## WORK ITEM:
The answer must be every line below that contains the string "specified".

## SOURCE DATA:

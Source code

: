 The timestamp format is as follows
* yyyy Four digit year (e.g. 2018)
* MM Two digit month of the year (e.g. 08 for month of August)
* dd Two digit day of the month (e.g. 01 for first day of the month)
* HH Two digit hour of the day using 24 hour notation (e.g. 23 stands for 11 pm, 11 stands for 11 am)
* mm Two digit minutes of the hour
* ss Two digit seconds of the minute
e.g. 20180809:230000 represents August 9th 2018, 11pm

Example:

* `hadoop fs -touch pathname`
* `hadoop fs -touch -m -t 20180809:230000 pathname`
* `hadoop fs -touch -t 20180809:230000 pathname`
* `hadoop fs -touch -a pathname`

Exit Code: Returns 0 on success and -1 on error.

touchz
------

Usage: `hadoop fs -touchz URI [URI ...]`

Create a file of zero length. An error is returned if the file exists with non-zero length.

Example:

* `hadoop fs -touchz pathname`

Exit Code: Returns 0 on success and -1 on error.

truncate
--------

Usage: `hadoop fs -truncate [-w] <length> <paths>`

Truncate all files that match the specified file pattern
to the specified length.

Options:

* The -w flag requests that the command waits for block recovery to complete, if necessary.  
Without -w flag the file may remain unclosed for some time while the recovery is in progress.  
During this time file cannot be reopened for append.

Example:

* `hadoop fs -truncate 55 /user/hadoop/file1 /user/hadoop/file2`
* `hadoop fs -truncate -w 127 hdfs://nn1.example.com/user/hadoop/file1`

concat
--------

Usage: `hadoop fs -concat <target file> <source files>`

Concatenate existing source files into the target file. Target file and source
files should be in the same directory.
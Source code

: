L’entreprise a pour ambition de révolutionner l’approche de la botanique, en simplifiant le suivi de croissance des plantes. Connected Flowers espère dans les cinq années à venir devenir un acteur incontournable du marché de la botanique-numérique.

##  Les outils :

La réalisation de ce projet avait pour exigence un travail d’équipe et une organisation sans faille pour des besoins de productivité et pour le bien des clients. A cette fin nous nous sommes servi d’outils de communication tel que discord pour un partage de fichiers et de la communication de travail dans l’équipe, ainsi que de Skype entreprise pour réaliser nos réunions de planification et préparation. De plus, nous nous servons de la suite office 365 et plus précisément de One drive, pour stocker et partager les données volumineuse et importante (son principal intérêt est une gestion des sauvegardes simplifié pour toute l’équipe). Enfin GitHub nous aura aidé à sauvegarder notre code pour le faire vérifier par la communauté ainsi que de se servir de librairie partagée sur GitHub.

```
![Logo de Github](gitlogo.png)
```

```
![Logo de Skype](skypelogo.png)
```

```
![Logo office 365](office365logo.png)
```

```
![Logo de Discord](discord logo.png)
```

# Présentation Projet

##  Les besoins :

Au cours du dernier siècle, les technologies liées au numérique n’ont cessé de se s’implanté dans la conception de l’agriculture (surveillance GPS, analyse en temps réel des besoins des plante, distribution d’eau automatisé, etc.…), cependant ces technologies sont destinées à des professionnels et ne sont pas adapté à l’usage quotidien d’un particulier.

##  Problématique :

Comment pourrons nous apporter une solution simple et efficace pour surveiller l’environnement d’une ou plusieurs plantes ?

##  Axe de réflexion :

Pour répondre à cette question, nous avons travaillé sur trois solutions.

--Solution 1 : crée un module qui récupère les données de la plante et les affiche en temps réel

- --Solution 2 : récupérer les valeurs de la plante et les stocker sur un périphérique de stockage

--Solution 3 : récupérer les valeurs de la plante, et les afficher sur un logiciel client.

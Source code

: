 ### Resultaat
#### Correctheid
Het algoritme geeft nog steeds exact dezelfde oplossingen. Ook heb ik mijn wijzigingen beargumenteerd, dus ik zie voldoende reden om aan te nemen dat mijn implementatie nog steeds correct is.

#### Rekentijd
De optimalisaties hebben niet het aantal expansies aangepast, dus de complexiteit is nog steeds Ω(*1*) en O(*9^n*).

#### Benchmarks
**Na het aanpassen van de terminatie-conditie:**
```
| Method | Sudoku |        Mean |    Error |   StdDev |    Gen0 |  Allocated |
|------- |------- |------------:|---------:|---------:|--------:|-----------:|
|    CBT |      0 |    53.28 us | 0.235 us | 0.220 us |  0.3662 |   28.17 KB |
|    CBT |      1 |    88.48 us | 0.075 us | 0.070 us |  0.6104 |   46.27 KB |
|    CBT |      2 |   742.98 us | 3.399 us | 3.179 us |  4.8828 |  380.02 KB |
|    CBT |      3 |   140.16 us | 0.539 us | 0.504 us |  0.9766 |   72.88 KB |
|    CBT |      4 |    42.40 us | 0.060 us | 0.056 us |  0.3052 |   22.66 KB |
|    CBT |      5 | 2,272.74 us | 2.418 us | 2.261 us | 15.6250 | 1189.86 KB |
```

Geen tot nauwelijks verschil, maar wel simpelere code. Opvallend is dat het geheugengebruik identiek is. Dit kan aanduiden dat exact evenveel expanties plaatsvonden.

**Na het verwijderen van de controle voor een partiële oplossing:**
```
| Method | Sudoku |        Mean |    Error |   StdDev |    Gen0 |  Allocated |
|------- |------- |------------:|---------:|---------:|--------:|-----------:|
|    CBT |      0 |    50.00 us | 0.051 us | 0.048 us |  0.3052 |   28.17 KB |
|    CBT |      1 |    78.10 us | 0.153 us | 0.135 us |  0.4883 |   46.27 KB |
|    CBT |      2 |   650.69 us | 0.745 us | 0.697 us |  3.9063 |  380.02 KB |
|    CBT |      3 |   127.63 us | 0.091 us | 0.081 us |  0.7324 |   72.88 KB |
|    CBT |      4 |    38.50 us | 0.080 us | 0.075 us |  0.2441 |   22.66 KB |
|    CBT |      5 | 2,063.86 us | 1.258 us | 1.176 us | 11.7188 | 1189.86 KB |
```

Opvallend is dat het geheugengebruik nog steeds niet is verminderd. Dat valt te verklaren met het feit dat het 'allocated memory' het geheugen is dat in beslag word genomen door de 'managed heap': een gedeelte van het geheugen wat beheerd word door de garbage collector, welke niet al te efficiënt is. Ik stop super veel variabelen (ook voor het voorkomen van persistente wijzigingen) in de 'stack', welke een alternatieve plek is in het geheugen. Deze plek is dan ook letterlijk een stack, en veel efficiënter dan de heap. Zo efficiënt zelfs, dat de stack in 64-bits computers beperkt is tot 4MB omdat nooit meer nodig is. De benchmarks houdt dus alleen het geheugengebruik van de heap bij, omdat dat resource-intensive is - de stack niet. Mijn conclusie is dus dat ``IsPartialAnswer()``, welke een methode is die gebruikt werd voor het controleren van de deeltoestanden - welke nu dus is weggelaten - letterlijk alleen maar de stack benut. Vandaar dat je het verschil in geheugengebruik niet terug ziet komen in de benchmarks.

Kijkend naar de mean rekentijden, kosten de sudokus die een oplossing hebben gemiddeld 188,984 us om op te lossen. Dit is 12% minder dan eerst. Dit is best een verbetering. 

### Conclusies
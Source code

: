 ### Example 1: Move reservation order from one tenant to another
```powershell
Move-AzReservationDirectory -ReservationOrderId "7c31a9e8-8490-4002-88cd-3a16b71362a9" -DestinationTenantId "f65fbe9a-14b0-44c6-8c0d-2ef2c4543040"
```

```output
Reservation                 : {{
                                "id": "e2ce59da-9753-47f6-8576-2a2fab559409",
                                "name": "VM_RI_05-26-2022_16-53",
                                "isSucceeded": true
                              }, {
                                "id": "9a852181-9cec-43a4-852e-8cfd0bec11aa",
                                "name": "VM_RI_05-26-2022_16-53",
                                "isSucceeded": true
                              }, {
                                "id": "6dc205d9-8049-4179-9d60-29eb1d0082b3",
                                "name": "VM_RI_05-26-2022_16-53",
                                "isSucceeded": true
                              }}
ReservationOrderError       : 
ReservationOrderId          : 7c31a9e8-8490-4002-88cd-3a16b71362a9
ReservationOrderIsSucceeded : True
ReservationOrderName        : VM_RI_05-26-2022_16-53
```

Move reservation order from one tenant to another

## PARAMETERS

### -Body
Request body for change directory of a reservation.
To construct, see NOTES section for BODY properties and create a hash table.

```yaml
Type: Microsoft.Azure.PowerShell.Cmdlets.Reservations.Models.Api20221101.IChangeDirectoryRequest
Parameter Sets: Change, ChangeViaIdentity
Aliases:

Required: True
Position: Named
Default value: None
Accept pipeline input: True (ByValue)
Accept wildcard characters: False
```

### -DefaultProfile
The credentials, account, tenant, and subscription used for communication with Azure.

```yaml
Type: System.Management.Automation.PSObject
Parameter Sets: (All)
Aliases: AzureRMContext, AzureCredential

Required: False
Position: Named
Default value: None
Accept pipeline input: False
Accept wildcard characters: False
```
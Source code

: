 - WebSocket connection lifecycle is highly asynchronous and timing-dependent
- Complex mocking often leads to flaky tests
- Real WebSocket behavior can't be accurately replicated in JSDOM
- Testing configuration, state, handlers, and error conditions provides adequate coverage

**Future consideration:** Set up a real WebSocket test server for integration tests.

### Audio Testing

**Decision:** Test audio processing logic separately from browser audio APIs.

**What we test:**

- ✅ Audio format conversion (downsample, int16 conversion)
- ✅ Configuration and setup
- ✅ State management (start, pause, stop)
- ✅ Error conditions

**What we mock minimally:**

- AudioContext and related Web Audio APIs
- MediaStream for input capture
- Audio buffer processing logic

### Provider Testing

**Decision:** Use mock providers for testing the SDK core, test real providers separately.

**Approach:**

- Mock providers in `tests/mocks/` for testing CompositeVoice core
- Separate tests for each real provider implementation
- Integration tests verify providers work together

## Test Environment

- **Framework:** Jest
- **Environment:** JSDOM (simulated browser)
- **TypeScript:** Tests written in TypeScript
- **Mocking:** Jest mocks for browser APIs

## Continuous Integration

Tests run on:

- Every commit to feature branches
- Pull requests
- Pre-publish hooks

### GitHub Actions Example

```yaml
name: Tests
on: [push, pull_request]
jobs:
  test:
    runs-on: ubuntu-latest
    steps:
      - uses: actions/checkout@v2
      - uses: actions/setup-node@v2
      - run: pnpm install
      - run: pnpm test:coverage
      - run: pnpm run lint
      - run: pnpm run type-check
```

## ANSWER AREA:
Truncate all files that match the specified file pattern
to the specified length.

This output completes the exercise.